From the entries that follow, list every line in which the string "sigmoid" appears.
=-=-=
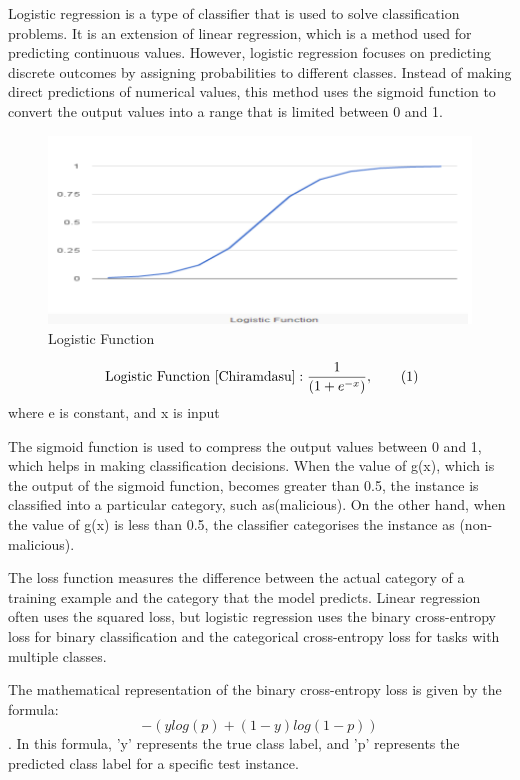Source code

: Logistic regression is a type of classifier that is used to solve classification problems. It is an extension of linear regression, which is a method used for predicting continuous values. However, logistic regression focuses on predicting discrete outcomes by assigning probabilities to different classes. Instead of making direct predictions of numerical values, this method uses the sigmoid function to convert the output values into a range that is limited between 0 and 1.
\begin{figure}[htb]
\centerline{\includegraphics[width=1\textwidth]{Logisticfunction.png}}
\caption{Logistic Function \cite{Naresh_Gupta_Giri_2020}}
\label{logistic function }
\end{figure}

 \begin{equation*}{\text{ Logistic Function \cite{Chiramdasu}}}:  \frac{1}{{\left({1 + {e^{ - x}}}\right)}},\tag{1}\end{equation*} 
 \hfill \goodbreak
           where e is constant, and x is input

The sigmoid function is used to compress the output values between 0 and 1, which helps in making classification decisions. When the value of g(x), which is the output of the sigmoid function, becomes greater than 0.5, the instance is classified into a particular category, such as(malicious). On the other hand, when the value of g(x) is less than 0.5, the classifier categorises the instance as (non-malicious)\cite{Naresh_Gupta_Giri_2020}.

The loss function measures the difference between the actual category of a training example and the category that the model predicts. Linear regression often uses the squared loss, but logistic regression uses the binary cross-entropy loss for binary classification and the categorical cross-entropy loss for tasks with multiple classes.

The mathematical representation of the binary cross-entropy loss is given by the formula:
           $$-(ylog(p) + (1 - y)log(1 - p))$$
. In this formula, 'y' represents the true class label, and 'p' represents the predicted class label for a specific test instance.

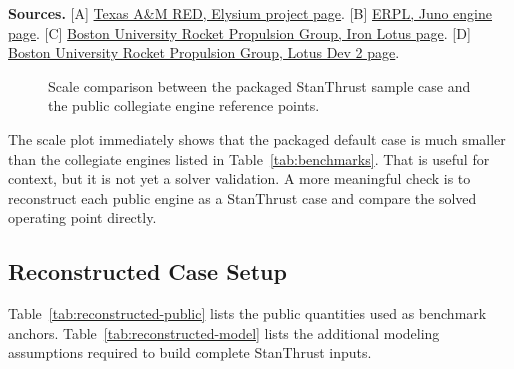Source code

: \documentclass[11pt]{article}
\begin{document}
\noindent\textbf{Sources.}
[A] \href{https://www.tamured.space/projects/elysium}{Texas A\&M RED, Elysium project page}.
[B] \href{https://erpl.space/juno/}{ERPL, Juno engine page}.
[C] \href{https://burpg.org/iron-lotus}{Boston University Rocket Propulsion Group, Iron Lotus page}.
[D] \href{https://burpg.org/lotus-dev-2}{Boston University Rocket Propulsion Group, Lotus Dev 2 page}.

\begin{figure}[H]
\centering
{}
\caption{Scale comparison between the packaged StanThrust sample case and the public collegiate engine reference points.}
\end{figure}

The scale plot immediately shows that the packaged default case is much smaller than the collegiate engines listed in Table~\ref{tab:benchmarks}. That is useful for context, but it is not yet a solver validation. A more meaningful check is to reconstruct each public engine as a StanThrust case and compare the solved operating point directly.

\subsection*{Reconstructed Case Setup}
Table~\ref{tab:reconstructed-public} lists the public quantities used as benchmark anchors. Table~\ref{tab:reconstructed-model} lists the additional modeling assumptions required to build complete StanThrust inputs.
\end{document}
=-=-=
» **Task answer**:
: Logistic regression is a type of classifier that is used to solve classification problems. It is an extension of linear regression, which is a method used for predicting continuous values. However, logistic regression focuses on predicting discrete outcomes by assigning probabilities to different classes. Instead of making direct predictions of numerical values, this method uses the sigmoid function to convert the output values into a range that is limited between 0 and 1.
The sigmoid function is used to compress the output values between 0 and 1, which helps in making classification decisions. When the value of g(x), which is the output of the sigmoid function, becomes greater than 0.5, the instance is classified into a particular category, such as(malicious). On the other hand, when the value of g(x) is less than 0.5, the classifier categorises the instance as (non-malicious)\cite{Naresh_Gupta_Giri_2020}.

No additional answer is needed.